WORK ORDER »
Without including any pictures, write out all the entries exactly.

Top of INPUT MATERIAL

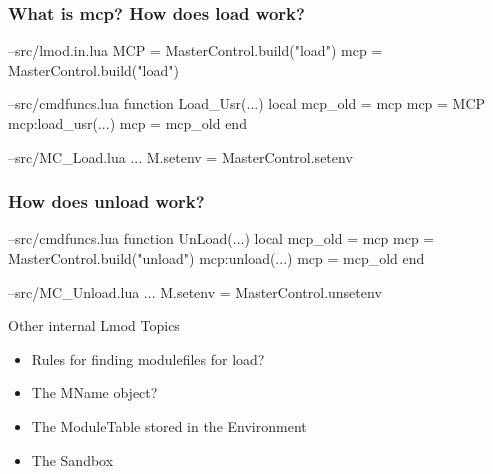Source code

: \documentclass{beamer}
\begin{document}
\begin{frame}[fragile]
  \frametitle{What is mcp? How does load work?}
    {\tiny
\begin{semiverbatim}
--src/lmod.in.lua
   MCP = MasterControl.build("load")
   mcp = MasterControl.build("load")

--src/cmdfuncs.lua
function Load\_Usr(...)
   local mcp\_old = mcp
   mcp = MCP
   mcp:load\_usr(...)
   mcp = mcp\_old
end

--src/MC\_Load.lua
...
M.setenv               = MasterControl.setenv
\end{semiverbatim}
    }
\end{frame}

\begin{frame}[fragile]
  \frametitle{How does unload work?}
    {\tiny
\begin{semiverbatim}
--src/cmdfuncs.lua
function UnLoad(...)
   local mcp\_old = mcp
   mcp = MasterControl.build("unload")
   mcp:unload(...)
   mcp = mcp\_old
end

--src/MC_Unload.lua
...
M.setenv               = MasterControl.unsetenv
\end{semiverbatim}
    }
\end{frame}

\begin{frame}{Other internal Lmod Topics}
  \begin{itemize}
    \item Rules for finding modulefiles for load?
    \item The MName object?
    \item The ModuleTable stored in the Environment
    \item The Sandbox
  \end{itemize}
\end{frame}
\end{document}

Bottom of INPUT MATERIAL

ANSWER TO THIS EXERCISE »
Source code

: \documentclass{beamer}
\begin{document}
\begin{frame}[fragile]
  \frametitle{What is mcp? How does load work?}
    {\tiny
\begin{semiverbatim}
--src/lmod.in.lua
   MCP = MasterControl.build("load")
   mcp = MasterControl.build("load")

--src/cmdfuncs.lua
function Load\_Usr(...)
   local mcp\_old = mcp
   mcp = MCP
   mcp:load\_usr(...)
   mcp = mcp\_old
end

--src/MC\_Load.lua
...
M.setenv               = MasterControl.setenv
\end{semiverbatim}
    }
\end{frame}

\begin{frame}[fragile]
  \frametitle{How does unload work?}
    {\tiny
\begin{semiverbatim}
--src/cmdfuncs.lua
function UnLoad(...)
   local mcp\_old = mcp
   mcp = MasterControl.build("unload")
   mcp:unload(...)
   mcp = mcp\_old
end

--src/MC_Unload.lua
...
M.setenv               = MasterControl.unsetenv
\end{semiverbatim}
    }
\end{frame}

\begin{frame}{Other internal Lmod Topics}
  \begin{itemize}
    \item Rules for finding modulefiles for load?
    \item The MName object?
    \item The ModuleTable stored in the Environment
    \item The Sandbox
  \end{itemize}
\end{frame}
\end{document}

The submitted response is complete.